Reproduce the full listing that appears beneath this instruction exactly.

=-=-=-=-=

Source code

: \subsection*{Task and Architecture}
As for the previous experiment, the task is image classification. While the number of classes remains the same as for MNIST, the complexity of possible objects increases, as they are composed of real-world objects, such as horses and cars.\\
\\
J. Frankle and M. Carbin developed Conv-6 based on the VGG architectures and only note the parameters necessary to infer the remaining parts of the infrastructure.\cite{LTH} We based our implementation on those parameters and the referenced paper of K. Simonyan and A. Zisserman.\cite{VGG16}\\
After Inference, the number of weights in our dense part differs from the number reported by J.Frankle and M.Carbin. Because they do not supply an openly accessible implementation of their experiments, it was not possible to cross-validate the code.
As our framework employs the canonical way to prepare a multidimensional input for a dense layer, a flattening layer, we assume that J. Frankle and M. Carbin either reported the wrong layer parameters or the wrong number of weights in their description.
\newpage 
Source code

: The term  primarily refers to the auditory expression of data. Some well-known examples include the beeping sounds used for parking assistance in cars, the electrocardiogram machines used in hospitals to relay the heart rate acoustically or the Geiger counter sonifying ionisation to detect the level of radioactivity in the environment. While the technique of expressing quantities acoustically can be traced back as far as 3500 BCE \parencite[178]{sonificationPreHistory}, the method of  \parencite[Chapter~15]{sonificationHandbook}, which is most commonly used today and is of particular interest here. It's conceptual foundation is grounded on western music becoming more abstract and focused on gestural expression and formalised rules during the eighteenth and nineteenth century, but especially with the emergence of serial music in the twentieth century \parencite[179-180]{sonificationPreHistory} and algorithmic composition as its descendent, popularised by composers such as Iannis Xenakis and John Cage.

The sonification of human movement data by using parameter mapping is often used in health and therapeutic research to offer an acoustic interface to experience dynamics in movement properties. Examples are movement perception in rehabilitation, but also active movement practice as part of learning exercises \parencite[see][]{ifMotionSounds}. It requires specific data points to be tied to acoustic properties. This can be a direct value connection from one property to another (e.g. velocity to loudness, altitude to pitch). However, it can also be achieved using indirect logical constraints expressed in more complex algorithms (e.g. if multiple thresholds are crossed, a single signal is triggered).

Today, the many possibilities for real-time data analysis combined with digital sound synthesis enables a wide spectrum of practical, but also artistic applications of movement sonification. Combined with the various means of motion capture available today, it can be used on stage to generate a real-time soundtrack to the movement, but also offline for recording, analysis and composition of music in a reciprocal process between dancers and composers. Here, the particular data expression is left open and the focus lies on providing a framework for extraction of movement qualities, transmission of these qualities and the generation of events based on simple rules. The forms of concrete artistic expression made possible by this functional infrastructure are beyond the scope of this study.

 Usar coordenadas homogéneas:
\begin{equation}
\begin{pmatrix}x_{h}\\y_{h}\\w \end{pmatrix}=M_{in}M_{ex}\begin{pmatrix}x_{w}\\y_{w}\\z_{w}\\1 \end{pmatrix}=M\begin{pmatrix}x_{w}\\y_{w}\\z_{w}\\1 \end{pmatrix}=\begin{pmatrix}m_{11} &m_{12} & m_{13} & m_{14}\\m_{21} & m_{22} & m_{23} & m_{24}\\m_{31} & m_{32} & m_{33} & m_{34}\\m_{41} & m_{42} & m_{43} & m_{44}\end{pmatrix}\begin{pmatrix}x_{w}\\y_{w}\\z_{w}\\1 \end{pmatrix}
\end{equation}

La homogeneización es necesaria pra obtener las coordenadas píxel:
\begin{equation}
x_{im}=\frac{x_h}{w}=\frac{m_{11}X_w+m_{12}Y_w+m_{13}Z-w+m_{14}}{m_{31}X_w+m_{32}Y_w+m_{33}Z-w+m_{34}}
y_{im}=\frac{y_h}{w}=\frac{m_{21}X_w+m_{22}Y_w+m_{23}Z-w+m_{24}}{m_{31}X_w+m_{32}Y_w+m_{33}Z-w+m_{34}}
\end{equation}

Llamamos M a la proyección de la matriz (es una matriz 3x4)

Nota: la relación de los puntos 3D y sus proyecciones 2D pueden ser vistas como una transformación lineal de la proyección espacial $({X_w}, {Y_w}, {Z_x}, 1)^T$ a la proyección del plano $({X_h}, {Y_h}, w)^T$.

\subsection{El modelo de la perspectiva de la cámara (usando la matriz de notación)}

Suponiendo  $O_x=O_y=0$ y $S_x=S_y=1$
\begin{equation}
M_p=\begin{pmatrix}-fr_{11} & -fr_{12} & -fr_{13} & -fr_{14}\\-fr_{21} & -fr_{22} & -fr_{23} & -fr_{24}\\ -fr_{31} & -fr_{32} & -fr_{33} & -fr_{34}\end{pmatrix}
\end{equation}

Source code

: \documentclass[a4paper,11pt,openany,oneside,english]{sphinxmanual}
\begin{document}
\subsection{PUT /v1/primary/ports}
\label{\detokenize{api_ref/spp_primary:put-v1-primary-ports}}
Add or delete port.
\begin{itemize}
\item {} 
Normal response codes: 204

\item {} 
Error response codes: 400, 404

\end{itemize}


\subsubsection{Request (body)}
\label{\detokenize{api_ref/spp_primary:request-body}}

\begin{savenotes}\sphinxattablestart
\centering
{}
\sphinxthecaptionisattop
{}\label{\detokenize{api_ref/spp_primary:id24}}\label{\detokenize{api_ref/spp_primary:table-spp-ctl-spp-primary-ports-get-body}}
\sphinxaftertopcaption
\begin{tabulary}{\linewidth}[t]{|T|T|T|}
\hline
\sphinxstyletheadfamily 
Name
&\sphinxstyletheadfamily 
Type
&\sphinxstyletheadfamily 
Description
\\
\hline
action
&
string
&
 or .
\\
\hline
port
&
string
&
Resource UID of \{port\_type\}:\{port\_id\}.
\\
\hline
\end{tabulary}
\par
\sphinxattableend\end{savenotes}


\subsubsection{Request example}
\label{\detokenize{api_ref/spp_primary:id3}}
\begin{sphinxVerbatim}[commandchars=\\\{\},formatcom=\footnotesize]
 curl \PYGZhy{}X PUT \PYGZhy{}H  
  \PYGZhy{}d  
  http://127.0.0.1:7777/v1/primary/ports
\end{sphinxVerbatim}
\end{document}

=-=-=-=-=

## EXERCISE SOLUTION:
Source code

: \subsection*{Task and Architecture}
As for the previous experiment, the task is image classification. While the number of classes remains the same as for MNIST, the complexity of possible objects increases, as they are composed of real-world objects, such as horses and cars.\\
\\
J. Frankle and M. Carbin developed Conv-6 based on the VGG architectures and only note the parameters necessary to infer the remaining parts of the infrastructure.\cite{LTH} We based our implementation on those parameters and the referenced paper of K. Simonyan and A. Zisserman.\cite{VGG16}\\
After Inference, the number of weights in our dense part differs from the number reported by J.Frankle and M.Carbin. Because they do not supply an openly accessible implementation of their experiments, it was not possible to cross-validate the code.
As our framework employs the canonical way to prepare a multidimensional input for a dense layer, a flattening layer, we assume that J. Frankle and M. Carbin either reported the wrong layer parameters or the wrong number of weights in their description.
\newpage 
Source code

: The term  primarily refers to the auditory expression of data. Some well-known examples include the beeping sounds used for parking assistance in cars, the electrocardiogram machines used in hospitals to relay the heart rate acoustically or the Geiger counter sonifying ionisation to detect the level of radioactivity in the environment. While the technique of expressing quantities acoustically can be traced back as far as 3500 BCE \parencite[178]{sonificationPreHistory}, the method of  \parencite[Chapter~15]{sonificationHandbook}, which is most commonly used today and is of particular interest here. It's conceptual foundation is grounded on western music becoming more abstract and focused on gestural expression and formalised rules during the eighteenth and nineteenth century, but especially with the emergence of serial music in the twentieth century \parencite[179-180]{sonificationPreHistory} and algorithmic composition as its descendent, popularised by composers such as Iannis Xenakis and John Cage.

The sonification of human movement data by using parameter mapping is often used in health and therapeutic research to offer an acoustic interface to experience dynamics in movement properties. Examples are movement perception in rehabilitation, but also active movement practice as part of learning exercises \parencite[see][]{ifMotionSounds}. It requires specific data points to be tied to acoustic properties. This can be a direct value connection from one property to another (e.g. velocity to loudness, altitude to pitch). However, it can also be achieved using indirect logical constraints expressed in more complex algorithms (e.g. if multiple thresholds are crossed, a single signal is triggered).

Today, the many possibilities for real-time data analysis combined with digital sound synthesis enables a wide spectrum of practical, but also artistic applications of movement sonification. Combined with the various means of motion capture available today, it can be used on stage to generate a real-time soundtrack to the movement, but also offline for recording, analysis and composition of music in a reciprocal process between dancers and composers. Here, the particular data expression is left open and the focus lies on providing a framework for extraction of movement qualities, transmission of these qualities and the generation of events based on simple rules. The forms of concrete artistic expression made possible by this functional infrastructure are beyond the scope of this study.

 Usar coordenadas homogéneas:
\begin{equation}
\begin{pmatrix}x_{h}\\y_{h}\\w \end{pmatrix}=M_{in}M_{ex}\begin{pmatrix}x_{w}\\y_{w}\\z_{w}\\1 \end{pmatrix}=M\begin{pmatrix}x_{w}\\y_{w}\\z_{w}\\1 \end{pmatrix}=\begin{pmatrix}m_{11} &m_{12} & m_{13} & m_{14}\\m_{21} & m_{22} & m_{23} & m_{24}\\m_{31} & m_{32} & m_{33} & m_{34}\\m_{41} & m_{42} & m_{43} & m_{44}\end{pmatrix}\begin{pmatrix}x_{w}\\y_{w}\\z_{w}\\1 \end{pmatrix}
\end{equation}

La homogeneización es necesaria pra obtener las coordenadas píxel:
\begin{equation}
x_{im}=\frac{x_h}{w}=\frac{m_{11}X_w+m_{12}Y_w+m_{13}Z-w+m_{14}}{m_{31}X_w+m_{32}Y_w+m_{33}Z-w+m_{34}}
y_{im}=\frac{y_h}{w}=\frac{m_{21}X_w+m_{22}Y_w+m_{23}Z-w+m_{24}}{m_{31}X_w+m_{32}Y_w+m_{33}Z-w+m_{34}}
\end{equation}

Llamamos M a la proyección de la matriz (es una matriz 3x4)

Nota: la relación de los puntos 3D y sus proyecciones 2D pueden ser vistas como una transformación lineal de la proyección espacial $({X_w}, {Y_w}, {Z_x}, 1)^T$ a la proyección del plano $({X_h}, {Y_h}, w)^T$.

\subsection{El modelo de la perspectiva de la cámara (usando la matriz de notación)}

Suponiendo  $O_x=O_y=0$ y $S_x=S_y=1$
\begin{equation}
M_p=\begin{pmatrix}-fr_{11} & -fr_{12} & -fr_{13} & -fr_{14}\\-fr_{21} & -fr_{22} & -fr_{23} & -fr_{24}\\ -fr_{31} & -fr_{32} & -fr_{33} & -fr_{34}\end{pmatrix}
\end{equation}

Source code

: \documentclass[a4paper,11pt,openany,oneside,english]{sphinxmanual}
\begin{document}
\subsection{PUT /v1/primary/ports}
\label{\detokenize{api_ref/spp_primary:put-v1-primary-ports}}
Add or delete port.
\begin{itemize}
\item {} 
Normal response codes: 204

\item {} 
Error response codes: 400, 404

\end{itemize}


\subsubsection{Request (body)}
\label{\detokenize{api_ref/spp_primary:request-body}}

\begin{savenotes}\sphinxattablestart
\centering
{}
\sphinxthecaptionisattop
{}\label{\detokenize{api_ref/spp_primary:id24}}\label{\detokenize{api_ref/spp_primary:table-spp-ctl-spp-primary-ports-get-body}}
\sphinxaftertopcaption
\begin{tabulary}{\linewidth}[t]{|T|T|T|}
\hline
\sphinxstyletheadfamily 
Name
&\sphinxstyletheadfamily 
Type
&\sphinxstyletheadfamily 
Description
\\
\hline
action
&
string
&
 or .
\\
\hline
port
&
string
&
Resource UID of \{port\_type\}:\{port\_id\}.
\\
\hline
\end{tabulary}
\par
\sphinxattableend\end{savenotes}


\subsubsection{Request example}
\label{\detokenize{api_ref/spp_primary:id3}}
\begin{sphinxVerbatim}[commandchars=\\\{\},formatcom=\footnotesize]
 curl \PYGZhy{}X PUT \PYGZhy{}H  
  \PYGZhy{}d  
  http://127.0.0.1:7777/v1/primary/ports
\end{sphinxVerbatim}
\end{document}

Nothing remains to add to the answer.